* **Required action**: Include in the reply only the lines from the start of the data below through the line containing "## Possible high performance win solutions", reproduced exactly and with no pictures.

* **Document images with source code**:
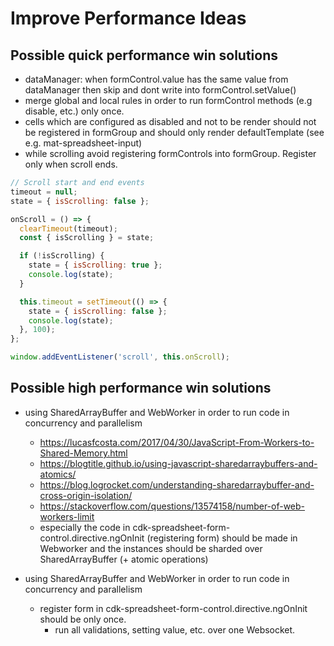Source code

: # Improve Performance Ideas

## Possible quick performance win solutions

- dataManager: when formControl.value has the same value from dataManager then skip and dont write into formControl.setValue()
- merge global and local rules in order to run formControl methods (e.g disable, etc.) only once.
- cells which are configured as disabled and not to be render should not be registered in formGroup
  and should only render defaultTemplate (see e.g. mat-spreadsheet-input)
- while scrolling avoid registering formControls into formGroup. Register only when scroll ends.

```js
// Scroll start and end events
timeout = null;
state = { isScrolling: false };

onScroll = () => {
  clearTimeout(timeout);
  const { isScrolling } = state;

  if (!isScrolling) {
    state = { isScrolling: true };
    console.log(state);
  }

  this.timeout = setTimeout(() => {
    state = { isScrolling: false };
    console.log(state);
  }, 100);
};

window.addEventListener('scroll', this.onScroll);
```

## Possible high performance win solutions

- using SharedArrayBuffer and WebWorker in order to run code in concurrency and parallelism

  - https://lucasfcosta.com/2017/04/30/JavaScript-From-Workers-to-Shared-Memory.html
  - https://blogtitle.github.io/using-javascript-sharedarraybuffers-and-atomics/
  - https://blog.logrocket.com/understanding-sharedarraybuffer-and-cross-origin-isolation/
  - https://stackoverflow.com/questions/13574158/number-of-web-workers-limit
  - especially the code in cdk-spreadsheet-form-control.directive.ngOnInit (registering form) should be made
    in Webworker and the instances should be sharded over SharedArrayBuffer (+ atomic operations)

- using SharedArrayBuffer and WebWorker in order to run code in concurrency and parallelism
  - register form in cdk-spreadsheet-form-control.directive.ngOnInit should be only once.
    - run all validations, setting value, etc. over one Websocket.
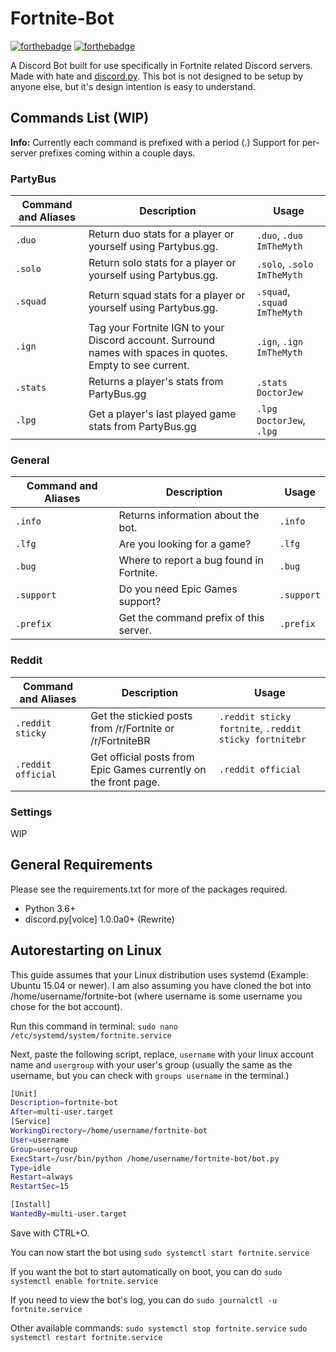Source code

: Fortnite-Bot
===================

[![forthebadge](http://forthebadge.com/images/badges/made-with-python.svg)](http://forthebadge.com)
[![forthebadge](http://forthebadge.com/images/badges/compatibility-club-penguin.svg)](http://forthebadge.com)


A Discord Bot built for use specifically in Fortnite related Discord servers. Made with hate and [discord.py](https://github.com/Rapptz/discord.py).
This bot is not designed to be setup by anyone else, but it's design intention is easy to understand.

Commands List (WIP)
-------------------
**Info:** Currently each command is prefixed with a period (.) Support for per-server prefixes coming within a couple days.

### PartyBus ###

Command and Aliases | Description | Usage
----------------|--------------|-------
`.duo` | Return duo stats for a player or yourself using Partybus.gg. | `.duo`, `.duo ImTheMyth`
`.solo` | Return solo  stats for a player or yourself using Partybus.gg. | `.solo`, `.solo ImTheMyth`
`.squad` | Return squad stats for a player or yourself using Partybus.gg. | `.squad`, `.squad ImTheMyth`
`.ign` |Tag your Fortnite IGN to your Discord account. Surround names with spaces in quotes. Empty to see current. | `.ign`, `.ign ImTheMyth`
`.stats` | Returns a player's stats from PartyBus.gg | `.stats DoctorJew`
`.lpg` | Get a player's last played game stats from PartyBus.gg | `.lpg DoctorJew`, `.lpg`

### General ###

Command and Aliases | Description | Usage
----------------|--------------|-------
`.info` | Returns information about the bot. | `.info`
`.lfg` | Are you looking for a game? | `.lfg`
`.bug` | Where to report a bug found in Fortnite. | `.bug`
`.support` | Do you need Epic Games support? | `.support`
`.prefix` | Get the command prefix of this server. | `.prefix`

### Reddit ###

Command and Aliases | Description | Usage
----------------|--------------|-------
`.reddit sticky` | Get the stickied posts from /r/Fortnite or /r/FortniteBR | `.reddit sticky fortnite`, `.reddit sticky fortnitebr`
`.reddit official` | Get official posts from Epic Games currently on the front page. | `.reddit official`

### Settings ###

WIP

General Requirements
------------

Please see the requirements.txt for more of the packages required.

* Python 3.6+
* discord.py[voice] 1.0.0a0+ (Rewrite)

Autorestarting on Linux
-----------------------

This guide assumes that your Linux distribution uses systemd (Example: Ubuntu 15.04 or newer). I am also assuming you have cloned the bot into /home/username/fortnite-bot (where username is some username you chose for the bot account).

Run this command in terminal:
`sudo nano /etc/systemd/system/fortnite.service`

Next, paste the following script, replace, `username` with your linux account name and `usergroup` with your user's group (usually the same as the username, but you can check with `groups username` in the terminal.)

```bash
[Unit]
Description=fortnite-bot
After=multi-user.target
[Service]
WorkingDirectory=/home/username/fortnite-bot
User=username
Group=usergroup
ExecStart=/usr/bin/python /home/username/fortnite-bot/bot.py
Type=idle
Restart=always
RestartSec=15

[Install]
WantedBy=multi-user.target
```

Save with CTRL+O.

You can now start the bot using
`sudo systemctl start fortnite.service`

If you want the bot to start automatically on boot, you can do `sudo systemctl enable fortnite.service`

If you need to view the bot's log, you can do `sudo journalctl -u fortnite.service`

Other available commands:
`sudo systemctl stop fortnite.service`
`sudo systemctl restart fortnite.service`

* **Task answer**:
Source code

: # Improve Performance Ideas

## Possible quick performance win solutions

- dataManager: when formControl.value has the same value from dataManager then skip and dont write into formControl.setValue()
- merge global and local rules in order to run formControl methods (e.g disable, etc.) only once.
- cells which are configured as disabled and not to be render should not be registered in formGroup
  and should only render defaultTemplate (see e.g. mat-spreadsheet-input)
- while scrolling avoid registering formControls into formGroup. Register only when scroll ends.

```js
// Scroll start and end events
timeout = null;
state = { isScrolling: false };

onScroll = () => {
  clearTimeout(timeout);
  const { isScrolling } = state;

  if (!isScrolling) {
    state = { isScrolling: true };
    console.log(state);
  }

  this.timeout = setTimeout(() => {
    state = { isScrolling: false };
    console.log(state);
  }, 100);
};

window.addEventListener('scroll', this.onScroll);
```

## Possible high performance win solutions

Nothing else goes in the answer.